Week 11. Everyone told me if I could make it through the first trimester the second trimester would be everything I’d hoped pregnancy would be. A few days this week I woke up with no nausea. It was the first time in 6 weeks that I’d felt hopeful and felt some energy returning. I was back in the gym, eating more normal for me- with mild food aversions, and working on my blog again. Obviously, my love for food was slowly returning and I needed to get out of my head.



Week 12. Hello week 12, I love you! Before having MORE blood-work I had an ultrasound to get procedural measurements to ensure the baby was on track with growth, The ultrasound tech found the baby and OMG it actually looked like a baby and not a giant blob! The baby’s arms were straight above it’s head and would wiggle every time she applied pressure on my abdomen. Holy cow. It’s real! I truly felt like I met my baby for the first time. What an amazing moment that I will never forget.


Tips to get you through your first trimester:


Rolling with punches is my best piece of advice for all you newly preggies out there.

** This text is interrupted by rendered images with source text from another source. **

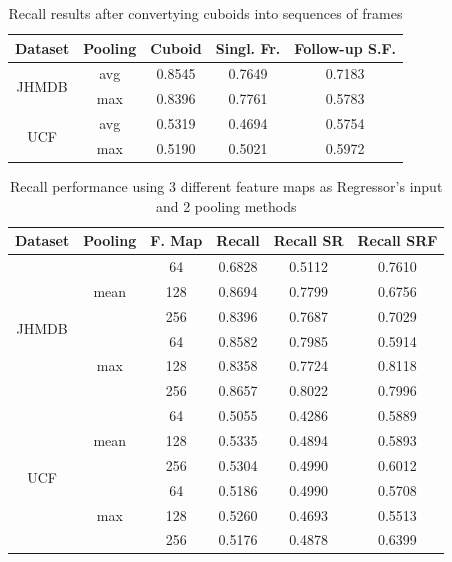 \en
\begin{table}[h]
  \en
  \centering
  \begin{tabular} {||c | c || c | c | c ||}
    \hline
    \textbf{Dataset} & \textbf{Pooling} & \textbf{Cuboid} & \textbf{Singl. Fr. } &  \textbf{Follow-up S.F.}\\
    \hline                
    \multirow{2}{*}{JHMDB} & avg & 0.8545 & 0.7649 & 0.7183 \\
    \cline{2-5}
    {} & max & 0.8396 & 0.7761 & 0.5783 \\
    \cline{1-5}
    \multirow{2}{*}{UCF} & avg & 0.5319 & 0.4694 & 0.5754 \\
    \cline{2-5}
    {} & max & 0.5190 & 0.5021 & 0.5972 \\
    \cline{1-5}
                                   
  \end{tabular}
  \caption{\en Recall results after convertying cuboids into sequences of frames}
  \label{table:gr_reg_1_1}
\end{table}
\gr
\en
\begin{table}[h]
  \en
  \centering
  \begin{tabular}{||c | c | c || c  c  c ||}
    \hline
    \textbf{Dataset} & \textbf{Pooling} & \textbf{F. Map} & \textbf{Recall} &  \textbf{ Recall SR}  &  \textbf{Recall SRF} \\
    \hline
    \multirow{6}{*}{JHMDB} & \multirow{3}{*}{mean} & 64 &  0.6828  & 0.5112  & 0.7610 \\
    \cline{3-6}
    {} & {} & 128 & 0.8694 & 0.7799 & 0.6756 \\
    \cline{3-6}
    {} & {} & 256 & 0.8396 & 0.7687 & 0.7029 \\
    \cline{2-6}
    {} & \multirow{3}{*}{max} & 64 &  0.8582 & 0.7985 & 0.5914\\
    \cline{3-6}
    {} & {} & 128 & 0.8358 & 0.7724 & 0.8118 \\
    \cline{3-6}
    {} & {} & 256 & 0.8657 & 0.8022 & 0.7996 \\
    \hline
    \multirow{6}{*}{UCF} & \multirow{3}{*}{mean} & 64 & 0.5055 & 0.4286 & 0.5889 \\
    \cline{3-6}
    {} & {} & 128 & 0.5335 & 0.4894 & 0.5893 \\
    \cline{3-6}
    {} & {} & 256 & 0.5304 & 0.4990 & 0.6012 \\
    \cline{2-6}
    {} & \multirow{3}{*}{max} & 64 & 0.5186 & 0.4990 & 0.5708 \\
    \cline{3-6}
    {} & {} & 128 & 0.5260 & 0.4693 & 0.5513 \\
    \cline{3-6}
    {} & {} & 256 & 0.5176 & 0.4878 & 0.6399 \\
    \hline

  \end{tabular}
  \caption{\en Recall performance using 3 different feature maps as Regressor's input and 2 pooling methods}
  \label{table:gr_reg_1_2}
\end{table}
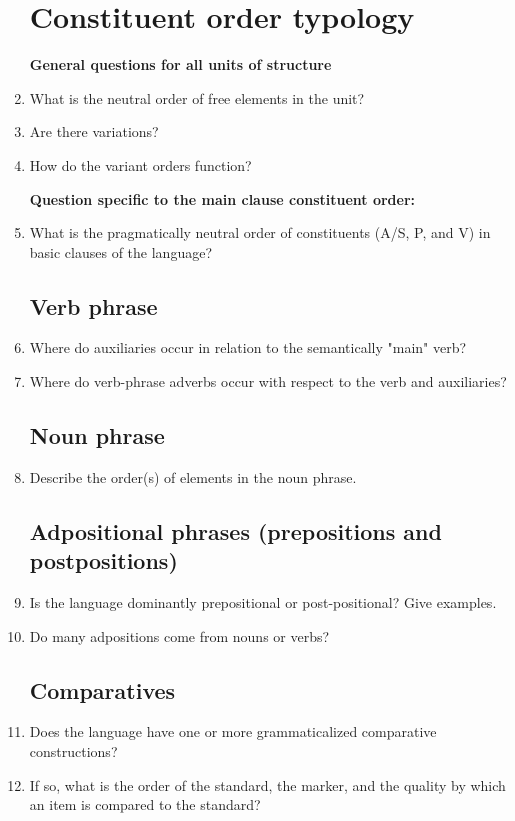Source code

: \documentclass[twocolumn]{scrartcl}
\begin{document}
\begin{enumerate}[resume]
\section{Constituent order typology}
\textbf{General questions for all units of structure}
\item What is the neutral order of free elements in the unit?
\item Are there variations?
\item How do the variant orders function?

\textbf{Question specific to the main clause constituent order:}
\item What is the pragmatically neutral order of constituents (A/S, P, and V) in basic clauses of the language?
\subsection{Verb phrase}
\item Where do auxiliaries occur in relation to the semantically "main" verb?
\item Where do verb-phrase adverbs occur with respect to the verb and auxiliaries?
\subsection{Noun phrase}
\item Describe the order(s) of elements in the noun phrase.
\subsection{Adpositional phrases (prepositions and postpositions)}
\item Is the language dominantly prepositional or post-positional?  Give examples.
\item Do many adpositions come from nouns or verbs?
\subsection{Comparatives}
\item Does the language have one or more grammaticalized comparative constructions?
\item If so, what is the order of the standard, the marker, and the quality by which an item is compared to the standard?
\end{enumerate}
\end{document}
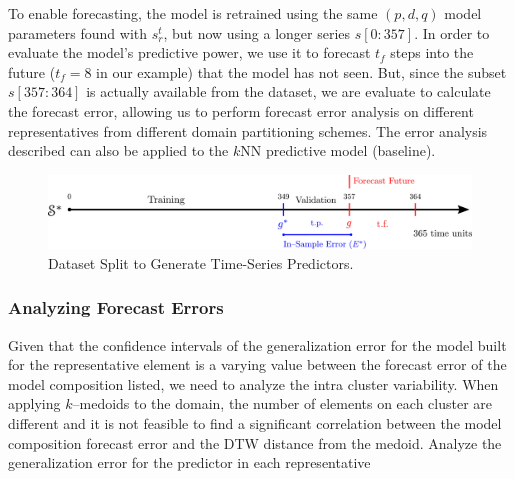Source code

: To enable forecasting, the model is retrained using the same $(p, d, q)$ model parameters found with $s^t_r$, but now using a longer series $s[0:357]$. In order to evaluate the model's predictive power, we use it to forecast $t_f$ steps into the future ($t_f = 8$ in our example) that the model has not seen. But, since the subset $s[357:364]$ is actually available from the dataset, we are evaluate to calculate the forecast error, allowing us to perform forecast error analysis on different representatives from different domain partitioning schemes. The error analysis described can also be applied to the $k$NN predictive model (baseline).
 
\begin{figure}[h]
	\centering
	\includegraphics[scale=0.35]{../Figures/ModelRegion_ModelTS}
	\caption{Dataset Split to Generate Time-Series Predictors.}
	\label{Fig:Time-SeriesModel}
\end{figure}

\subsubsection{Analyzing Forecast Errors}
\label{Sec:AnalyzeForecastErrors}

Given that the confidence intervals of the generalization error for the model built for the representative element is a varying value between the forecast error of the model composition listed, we need to analyze the intra cluster variability. When applying $k$--medoids to the domain, the number of elements on each cluster are different and it is not feasible to find a significant correlation between the model composition forecast error and the DTW distance from the medoid.
Analyze the generalization error for the predictor in each representative 


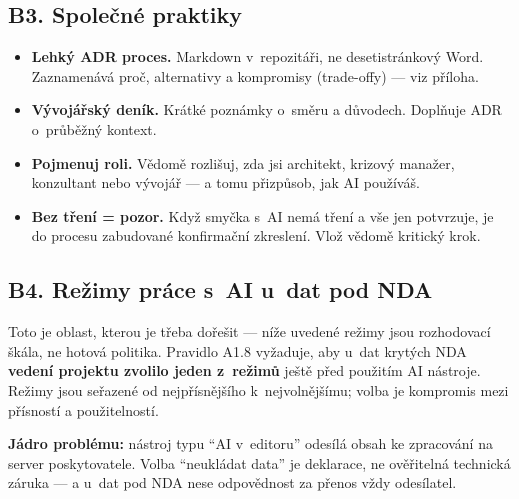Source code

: \subsection{B3. Společné praktiky}

\begin{itemize}
\item \textbf{Lehký ADR proces.}
Markdown v~repozitáři, ne desetistránkový Word.
Zaznamenává proč, alternativy a kompromisy (trade-offy) --- viz příloha.
\item \textbf{Vývojářský deník.}
Krátké poznámky o~směru a důvodech.
Doplňuje ADR o~průběžný kontext.
\item \textbf{Pojmenuj roli.}
Vědomě rozlišuj, zda jsi architekt, krizový manažer, konzultant nebo vývojář --- a tomu přizpůsob, jak AI používáš.
\item \textbf{Bez tření = pozor.}
Když smyčka s~AI nemá tření a vše jen potvrzuje, je do procesu zabudované konfirmační zkreslení.
Vlož vědomě kritický krok.
\end{itemize}

\subsection{B4. Režimy práce s~AI u~dat pod NDA}

Toto je oblast, kterou je třeba dořešit --- níže uvedené režimy jsou rozhodovací škála, ne hotová politika.
Pravidlo A1.8 vyžaduje, aby u~dat krytých NDA \textbf{vedení projektu zvolilo jeden z~režimů} ještě před použitím AI nástroje.
Režimy jsou seřazené od nejpřísnějšího k~nejvolnějšímu; volba je kompromis mezi přísností a použitelností.

\begin{calloutplain}[grey]
\textbf{Jádro problému:} nástroj typu \enquote{AI v~editoru} odesílá obsah ke zpracování na server poskytovatele.
Volba \enquote{neukládat data} je deklarace, ne ověřitelná technická záruka --- a u~dat pod NDA nese odpovědnost za přenos vždy odesílatel.
\end{calloutplain}

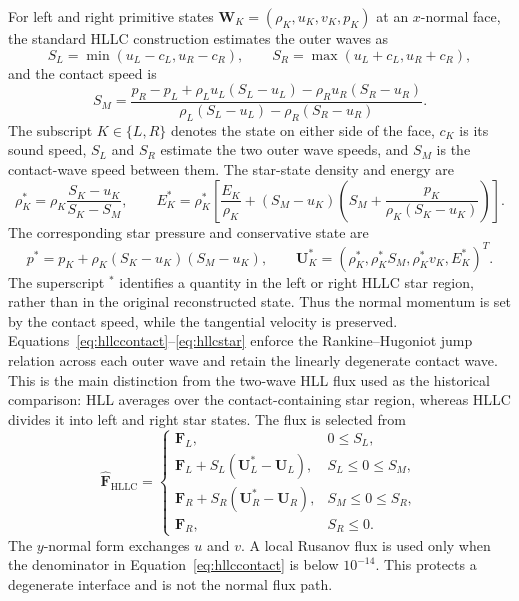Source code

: For left and right primitive states \(\mathbf W_K=(\rho_K,u_K,v_K,p_K)\) at an \(x\)-normal face, the standard HLLC construction \cite{toro1994,toro2009} estimates the outer waves as
\begin{equation}
S_L=\min(u_L-c_L,u_R-c_R),\qquad
S_R=\max(u_L+c_L,u_R+c_R),
\end{equation}
and the contact speed is
\begin{equation}
S_M=
\frac{p_R-p_L+\rho_Lu_L(S_L-u_L)-\rho_Ru_R(S_R-u_R)}
{\rho_L(S_L-u_L)-\rho_R(S_R-u_R)}.
\label{eq:hllccontact}
\end{equation}
The subscript \(K\in\{L,R\}\) denotes the state on either side of the face,
\(c_K\) is its sound speed, \(S_L\) and \(S_R\) estimate the two outer wave
speeds, and \(S_M\) is the contact-wave speed between them.
The star-state density and energy are
\begin{equation}
\rho_K^*=\rho_K\frac{S_K-u_K}{S_K-S_M},\qquad
E_K^*=\rho_K^*\left[\frac{E_K}{\rho_K}+(S_M-u_K)
\left(S_M+\frac{p_K}{\rho_K(S_K-u_K)}\right)\right].
\end{equation}
The corresponding star pressure and conservative state are
\begin{equation}
p^*=p_K+\rho_K(S_K-u_K)(S_M-u_K),\qquad
\mathbf U_K^*=\left(\rho_K^*,\rho_K^*S_M,
\rho_K^*v_K,E_K^*\right)^T.
\label{eq:hllcstar}
\end{equation}
The superscript \(^*\) identifies a quantity in the left or right HLLC
star region, rather than in the original reconstructed state.
Thus the normal momentum is set by the contact speed, while the tangential velocity is preserved. Equations~\eqref{eq:hllccontact}--\eqref{eq:hllcstar} enforce the Rankine--Hugoniot jump relation across each outer wave and retain the linearly degenerate contact wave. This is the main distinction from the two-wave HLL flux used as the historical comparison: HLL averages over the contact-containing star region, whereas HLLC divides it into left and right star states. The flux is selected from
\begin{equation}
\widehat{\mathbf F}_{\mathrm{HLLC}}=
\begin{cases}
\mathbf F_L, & 0\le S_L,\\
\mathbf F_L+S_L(\mathbf U_L^*-\mathbf U_L), & S_L\le0\le S_M,\\
\mathbf F_R+S_R(\mathbf U_R^*-\mathbf U_R), & S_M\le0\le S_R,\\
\mathbf F_R, & S_R\le0.
\end{cases}
\label{eq:hllcflux}
\end{equation}
The \(y\)-normal form exchanges \(u\) and \(v\). A local Rusanov flux is used only when the denominator in Equation~\eqref{eq:hllccontact} is below \(10^{-14}\). This protects a degenerate interface and is not the normal flux path.

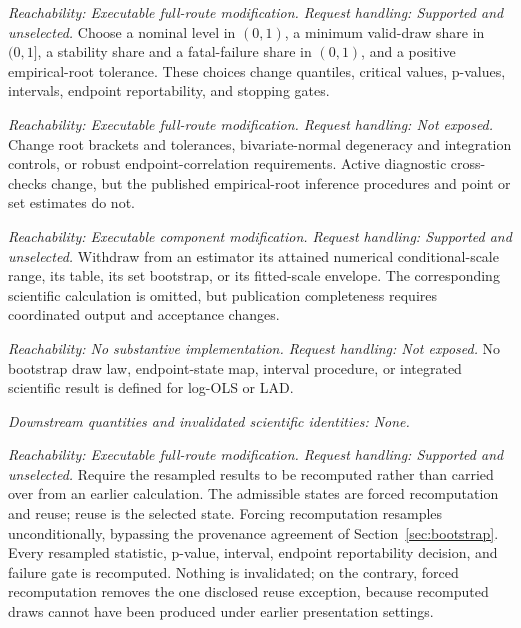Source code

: \documentclass[11pt]{article}
\begin{document}
\begin{description}[style=nextline]
\item[Bootstrap inference contract.]
\emph{Reachability: Executable full-route modification. Request handling: Supported and unselected.}
Choose a nominal level in \((0,1)\), a minimum valid-draw share in \((0,1]\), a stability share and
a fatal-failure share in \((0,1)\), and a positive empirical-root tolerance. These choices change
quantiles, critical values, p-values, intervals, endpoint reportability, and stopping gates.

\item[Normal-approximation calibration controls.]
\emph{Reachability: Executable full-route modification. Request handling: Not exposed.}
Change root brackets and tolerances, bivariate-normal degeneracy and integration controls, or robust
endpoint-correlation requirements. Active diagnostic cross-checks change, but the published
empirical-root inference procedures and point or set estimates do not.

\item[Withdrawal of an estimator capability.]
\emph{Reachability: Executable component modification. Request handling: Supported and unselected.}
Withdraw from an estimator its attained numerical conditional-scale range, its table, its set
bootstrap, or its fitted-scale envelope. The
corresponding scientific calculation is omitted, but publication completeness requires coordinated
output and acceptance changes.

\item[Bootstrap inference for log-OLS or LAD.]
\emph{Reachability: No substantive implementation. Request handling: Not exposed.}
No bootstrap draw law, endpoint-state map, interval procedure, or integrated scientific result is
defined for log-OLS or LAD.

\emph{Downstream quantities and invalidated scientific identities: None.}

\item[Forced resampling.]
\emph{Reachability: Executable full-route modification. Request handling: Supported and unselected.}
Require the resampled results to be recomputed rather than carried over from an earlier
calculation. The admissible states are forced recomputation and reuse; reuse is the selected state.
Forcing recomputation resamples unconditionally, bypassing the provenance agreement of
Section~\ref{sec:bootstrap}. Every resampled statistic, p-value, interval, endpoint reportability
decision, and failure gate is recomputed. Nothing is invalidated; on the contrary, forced recomputation removes the
one disclosed reuse exception, because recomputed draws cannot have been produced under earlier
presentation settings.


\end{description}
\end{document}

DO NOT worry about hitting your macros or eating balanced meals in the beginning. Eat whatever you can stomach, whatever doesn’t make you gag, and whatever you can keep down.


Even though you won’t want to, it’s a must to eat very small portions every two hours or at the slightest hint of hunger. Trust me! Things like avocado toast, soups, rice, crackers and fruit. Anything bland is good.


Continue drinking lots and lots of water. The last thing you want is to be dehydrated. You’ll end up more constipated than your already are….yes everyone goes through it. You are not alone. If you’re in the gym regularly before pregnancy, don’t get frustrated when you’re energy levels plummet, (and I mean PLUMMET.) Don’t be hard on yourself and search for alternative ways to get a little exercise in. I bought myself some free weights and bands to do light workouts at home. Going on walks is a great option too and can help with nausea. For nausea: ginger candies, ginger capsules, preggie pops, B6, peppermint.


Lastly, don’t be hard on yourself. There were many times I had to silence my inner voice and just BE. If you feel bad, don’t force yourself to do things that are unnecessary to your everyday life. I mean, if you have to go to work, of course you have to be responsible but when you come home, REST. Things will get done eventually; it’s okay to let it slide for a bit. No one will die. Just love yourself.